ENTSCHLIESSUNGSANTRAG

 

 

der Abgeordneten Petra Vorderwinkler,

Genossinnen und Genossen

 

 

betreffend Schlüsselrolle von Schulen beim Thema Gewaltschutz

 

In Österreich wurden in den letzten 4 Monaten 14 Frauen von ihrem Partner oder Ex-Partner ermordert. 2020 wurden laut polizeilicher Kriminalstatistik 31 Frauen – häufig von ihren (Ex-) Partnern oder Familienmitgliedern – ermordet. Davor gab es im Jahr 2018 sogar einen Höchststand von 41 Morden an Frauen. Zum Vergleich: 2014 wurden 19 Frauen umgebracht. Es kam also in diesem Zeitraum zu mehr als einer Verdoppelung der ermordeten Frauen – ein trauriger Rekord.
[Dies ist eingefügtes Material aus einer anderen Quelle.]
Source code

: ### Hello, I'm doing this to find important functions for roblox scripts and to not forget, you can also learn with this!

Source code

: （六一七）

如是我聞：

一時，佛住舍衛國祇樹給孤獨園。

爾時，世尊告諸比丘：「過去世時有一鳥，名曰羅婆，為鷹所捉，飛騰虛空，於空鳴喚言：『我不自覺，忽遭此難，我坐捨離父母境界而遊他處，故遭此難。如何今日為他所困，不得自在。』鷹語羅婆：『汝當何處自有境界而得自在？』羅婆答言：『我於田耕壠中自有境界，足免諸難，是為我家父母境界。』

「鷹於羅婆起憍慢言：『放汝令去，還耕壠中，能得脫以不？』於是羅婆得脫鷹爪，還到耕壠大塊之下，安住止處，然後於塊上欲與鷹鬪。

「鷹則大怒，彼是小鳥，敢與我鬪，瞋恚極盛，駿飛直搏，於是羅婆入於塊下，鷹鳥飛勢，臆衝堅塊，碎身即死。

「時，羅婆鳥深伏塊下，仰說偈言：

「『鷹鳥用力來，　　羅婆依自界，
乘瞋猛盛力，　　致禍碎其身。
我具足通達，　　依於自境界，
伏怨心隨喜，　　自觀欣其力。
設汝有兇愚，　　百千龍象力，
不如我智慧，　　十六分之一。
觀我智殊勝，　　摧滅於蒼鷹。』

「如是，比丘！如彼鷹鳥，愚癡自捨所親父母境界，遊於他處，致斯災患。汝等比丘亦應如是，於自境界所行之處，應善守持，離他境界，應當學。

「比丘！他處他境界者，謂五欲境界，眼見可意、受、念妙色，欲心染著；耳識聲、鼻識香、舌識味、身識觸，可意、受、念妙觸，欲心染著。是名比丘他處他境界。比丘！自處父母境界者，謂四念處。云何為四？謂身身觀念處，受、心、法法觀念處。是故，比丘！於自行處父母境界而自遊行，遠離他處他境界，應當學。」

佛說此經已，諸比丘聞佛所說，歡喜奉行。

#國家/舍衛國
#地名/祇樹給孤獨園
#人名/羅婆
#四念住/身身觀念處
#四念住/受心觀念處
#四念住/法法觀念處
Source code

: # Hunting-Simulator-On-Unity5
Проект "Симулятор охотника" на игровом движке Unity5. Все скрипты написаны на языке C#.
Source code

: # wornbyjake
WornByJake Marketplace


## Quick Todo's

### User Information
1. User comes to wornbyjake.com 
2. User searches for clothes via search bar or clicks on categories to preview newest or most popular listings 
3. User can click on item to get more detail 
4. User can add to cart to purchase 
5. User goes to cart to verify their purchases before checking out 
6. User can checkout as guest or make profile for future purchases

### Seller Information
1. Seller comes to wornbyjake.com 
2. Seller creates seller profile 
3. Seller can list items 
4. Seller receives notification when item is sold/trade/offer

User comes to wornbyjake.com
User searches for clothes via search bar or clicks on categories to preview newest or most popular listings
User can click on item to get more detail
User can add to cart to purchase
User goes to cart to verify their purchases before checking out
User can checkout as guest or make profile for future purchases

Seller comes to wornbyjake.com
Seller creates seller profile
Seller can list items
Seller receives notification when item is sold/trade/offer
Es braucht daher dringend österreichweite Maßnahmen für mehr Gewaltschutz und Präventionsarbeit. Die Vorschläge, die bisher von der Regierung präsentiert wurden, zielen vor allem darauf ab, den betroffenen und gefährdeten Frauen unmittelbar Schutz zu bieten. Maßnahmen, die das Problem an der Wurzel behandeln könnten, fehlen allerdings weitgehend. Denn Frauenhass ist nach wie vor ein unterschätzter Teil in unserer Gesellschaft. Es geht also um nichts Geringeres als um eine Änderung der Wertehaltungen. Und diese entwickeln sich meist bereits im Kindesalter.

Besonders wichtig ist es deshalb, dass Kinder so früh wie möglich lernen, mit eigenen Gefühlen wie Wut oder Aggression umzugehen, Konflikte gewaltfrei lösen zu können, und auch, wie sie die eigenen Grenzen anderen gegenüber aufzeigen und verteidigen, sowie Grenzen des anderen zu akzeptieren und Wertschätzung füreinander zu entwickeln. Es ist der Schlüssel um aus der Generation der Erwachsenen von Morgen eine gewaltfreiere Gesellschaft zu machen.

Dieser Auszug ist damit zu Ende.